== Problem statement ==
Which of the lines below contain the string "compose"? Copy each one.

== Source data ==
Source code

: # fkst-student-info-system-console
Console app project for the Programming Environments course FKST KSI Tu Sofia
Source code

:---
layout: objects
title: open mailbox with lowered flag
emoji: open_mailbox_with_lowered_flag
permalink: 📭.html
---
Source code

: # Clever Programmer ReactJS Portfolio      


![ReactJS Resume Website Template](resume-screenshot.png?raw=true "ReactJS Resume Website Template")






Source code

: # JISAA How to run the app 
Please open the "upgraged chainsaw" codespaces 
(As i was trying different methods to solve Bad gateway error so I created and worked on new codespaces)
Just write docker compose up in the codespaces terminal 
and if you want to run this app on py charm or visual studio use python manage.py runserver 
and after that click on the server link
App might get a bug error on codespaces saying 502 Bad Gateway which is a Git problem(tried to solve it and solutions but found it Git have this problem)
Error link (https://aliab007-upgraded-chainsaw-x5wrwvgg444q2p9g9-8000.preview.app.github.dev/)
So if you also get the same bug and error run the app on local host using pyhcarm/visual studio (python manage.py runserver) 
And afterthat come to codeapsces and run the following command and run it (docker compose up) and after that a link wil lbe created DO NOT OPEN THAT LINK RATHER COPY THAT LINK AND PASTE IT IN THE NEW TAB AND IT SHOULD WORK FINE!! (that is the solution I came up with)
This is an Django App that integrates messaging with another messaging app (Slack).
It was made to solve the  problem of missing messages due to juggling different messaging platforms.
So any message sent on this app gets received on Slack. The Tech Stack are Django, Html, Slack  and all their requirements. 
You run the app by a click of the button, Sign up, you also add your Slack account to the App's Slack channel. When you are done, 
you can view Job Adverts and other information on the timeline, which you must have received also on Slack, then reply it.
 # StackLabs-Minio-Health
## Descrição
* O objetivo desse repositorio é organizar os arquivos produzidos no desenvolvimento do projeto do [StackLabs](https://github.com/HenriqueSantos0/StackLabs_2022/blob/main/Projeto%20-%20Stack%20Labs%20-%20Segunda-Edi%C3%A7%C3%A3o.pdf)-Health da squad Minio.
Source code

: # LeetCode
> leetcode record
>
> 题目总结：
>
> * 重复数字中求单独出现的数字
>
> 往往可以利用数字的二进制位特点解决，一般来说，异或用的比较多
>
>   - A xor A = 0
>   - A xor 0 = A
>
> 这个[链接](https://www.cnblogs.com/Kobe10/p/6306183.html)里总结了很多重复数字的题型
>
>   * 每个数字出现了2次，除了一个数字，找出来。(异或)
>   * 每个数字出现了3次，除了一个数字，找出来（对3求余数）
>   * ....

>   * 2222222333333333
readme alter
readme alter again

== Task result ==
Just write docker compose up in the codespaces terminal 
And afterthat come to codeapsces and run the following command and run it (docker compose up) and after that a link wil lbe created DO NOT OPEN THAT LINK RATHER COPY THAT LINK AND PASTE IT IN THE NEW TAB AND IT SHOULD WORK FINE!! (that is the solution I came up with)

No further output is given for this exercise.